Its important to be aware of these three systems, as together, they are what instruct, analyze and improve every aspect of your business.

Your Business Development Program

The book details seven steps that compose one’s Business Development Plan.

1. Your Primary Aim

To find out your business’ primary aim, you should sit down and answer these questions:

  • What do I value most?
  • What do I want my life to look like, to feel like?
  • Who do I wish to be?
  • How do I wish my life to be on a day-to-day basis?
  • What would I like to be able to say I truly know in my life, about my life?
  • How would I like to be with other people in my life—my family, my friends, my business associates, my customers, my employees, my community?
  • How would I like people to think about me?
  • What would I like to be doing two years from now? Ten years from now? Twenty years from now? When my life comes to a close?
  • What specifically would I like to learn during my life—spiritually, physically, financially, technically, intellectually? About relationships?
  • How much money will I need to do the things I wish to do? By when will I need it?
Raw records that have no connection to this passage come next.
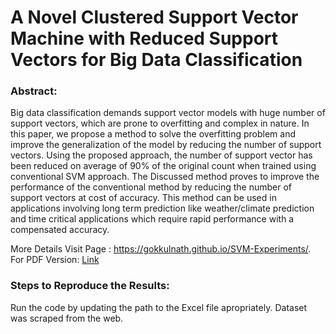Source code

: # A Novel Clustered Support Vector Machine with Reduced Support Vectors for Big Data Classification


### Abstract: 
Big data classification demands support vector models with huge number of support vectors, which are prone to overfitting and complex in nature. In this paper, we propose a method to solve the overfitting problem and improve the generalization of the model by reducing the number of support vectors. Using the proposed approach, the number of support vector has been reduced on average of 90% of the original count when trained using conventional SVM approach. The Discussed method proves to improve the performance of the conventional method by reducing the number of support vectors at cost of accuracy. This method can be used in applications involving long term prediction like weather/climate prediction and time critical applications which require rapid performance with a compensated accuracy.



More Details Visit Page : https://gokkulnath.github.io/SVM-Experiments/.
For PDF Version:  [Link](https://github.com/Gokkulnath/SVM-Experiments/blob/master/PID4236033.pdf)


### Steps to Reproduce the Results:

Run the code by updating the path to the Excel file apropriately. Dataset was scraped from the web.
The answer to these questions will be your primary aim.

2. Your Strategic Objective

This is a very clear statement of what your business has to ultimately do for you to achieve your primary aim. This should define your specific and personal vision for what your business will do, and how it will operate at this point in time.

3. Your Organizational Strategy

This part of the book explains how businesses should be defining roles based on what the business needs and not by the skills and interests of the current employees. He drives this home by detailing a fictional story of two business partners attempting to divide the work in two and later three when they hire their first employee. Things begin to fall apart when issues arise and there eisn’t a specific person accountable for particular jobs.

Instead, what the author proposes is designing an org chart for all the roles the business needs. In the beginning, you the business owner, will assume all the roles. This org chart still provides value as it will help you evaluate where your day is going, what roles you enjoy and what roles you’d like to hire for first.

4. Your Management Strategy

Implementing a Management Strategy is designing the processes inside your Operators Manual, so that you may use it to teach your future managers. Each process should have checklists of itemized steps for each task, ways to be held accountable and standards for each performance.

5. Your People Strategy

There are a few quotes in this section of the book that I think really highlight one’s People Strategy

  • The customer is not always right, but whether he is or not, it is our job to make him feel that way.

  • Everyone who works here is expected to work toward being the best he can possibly be at the tasks he’s accountable for. When he can’t,” he should try to improve or leave.

  • The business is a place where everything we know how to do is tested by what we don’t know how to do, and that the conflict between the two” creates growth and meaning.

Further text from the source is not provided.